(Dataset records)
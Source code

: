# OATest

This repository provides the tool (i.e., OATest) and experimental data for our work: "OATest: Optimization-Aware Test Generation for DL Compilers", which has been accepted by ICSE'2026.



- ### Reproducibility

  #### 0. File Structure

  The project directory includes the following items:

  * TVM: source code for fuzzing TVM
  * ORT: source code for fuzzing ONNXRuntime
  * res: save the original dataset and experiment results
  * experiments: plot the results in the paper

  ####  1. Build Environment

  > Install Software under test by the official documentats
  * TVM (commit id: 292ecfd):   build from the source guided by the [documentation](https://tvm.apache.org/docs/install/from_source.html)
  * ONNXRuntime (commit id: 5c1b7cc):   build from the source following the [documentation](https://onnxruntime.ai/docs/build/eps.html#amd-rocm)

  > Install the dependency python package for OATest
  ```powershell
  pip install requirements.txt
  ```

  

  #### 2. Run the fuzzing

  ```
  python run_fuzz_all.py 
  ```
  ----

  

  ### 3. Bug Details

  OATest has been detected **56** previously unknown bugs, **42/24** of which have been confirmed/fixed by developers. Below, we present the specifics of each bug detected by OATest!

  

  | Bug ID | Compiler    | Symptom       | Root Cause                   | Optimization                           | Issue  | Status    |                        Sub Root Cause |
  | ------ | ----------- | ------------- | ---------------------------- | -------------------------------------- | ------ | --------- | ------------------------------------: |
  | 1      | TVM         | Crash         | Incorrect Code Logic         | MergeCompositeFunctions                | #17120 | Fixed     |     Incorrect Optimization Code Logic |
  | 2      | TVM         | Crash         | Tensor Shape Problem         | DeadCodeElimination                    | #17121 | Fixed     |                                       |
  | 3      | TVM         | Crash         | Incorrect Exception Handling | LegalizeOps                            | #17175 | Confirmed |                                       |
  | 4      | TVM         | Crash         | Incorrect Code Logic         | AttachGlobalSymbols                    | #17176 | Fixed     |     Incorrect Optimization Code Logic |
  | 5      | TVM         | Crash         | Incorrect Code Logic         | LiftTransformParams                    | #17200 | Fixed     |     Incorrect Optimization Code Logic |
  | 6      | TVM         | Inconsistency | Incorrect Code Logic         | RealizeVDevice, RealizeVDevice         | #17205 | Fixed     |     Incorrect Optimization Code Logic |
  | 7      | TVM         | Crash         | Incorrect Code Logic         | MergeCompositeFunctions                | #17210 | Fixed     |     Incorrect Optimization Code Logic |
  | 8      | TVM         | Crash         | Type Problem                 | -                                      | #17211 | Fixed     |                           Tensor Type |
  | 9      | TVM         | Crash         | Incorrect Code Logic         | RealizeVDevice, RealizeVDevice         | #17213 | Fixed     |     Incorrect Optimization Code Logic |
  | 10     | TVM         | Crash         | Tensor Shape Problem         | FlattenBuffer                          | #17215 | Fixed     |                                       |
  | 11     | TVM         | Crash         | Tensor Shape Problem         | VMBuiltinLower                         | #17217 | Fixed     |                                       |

_Your objective_
Each line above from the one with "Inconsistency | Incorrect" up to and including the one with "Tensor Type |" must be set down exactly, and no line outside that span may appear.

_Result of this task_
  | 6      | TVM         | Inconsistency | Incorrect Code Logic         | RealizeVDevice, RealizeVDevice         | #17205 | Fixed     |     Incorrect Optimization Code Logic |
  | 7      | TVM         | Crash         | Incorrect Code Logic         | MergeCompositeFunctions                | #17210 | Fixed     |     Incorrect Optimization Code Logic |
  | 8      | TVM         | Crash         | Type Problem                 | -                                      | #17211 | Fixed     |                           Tensor Type |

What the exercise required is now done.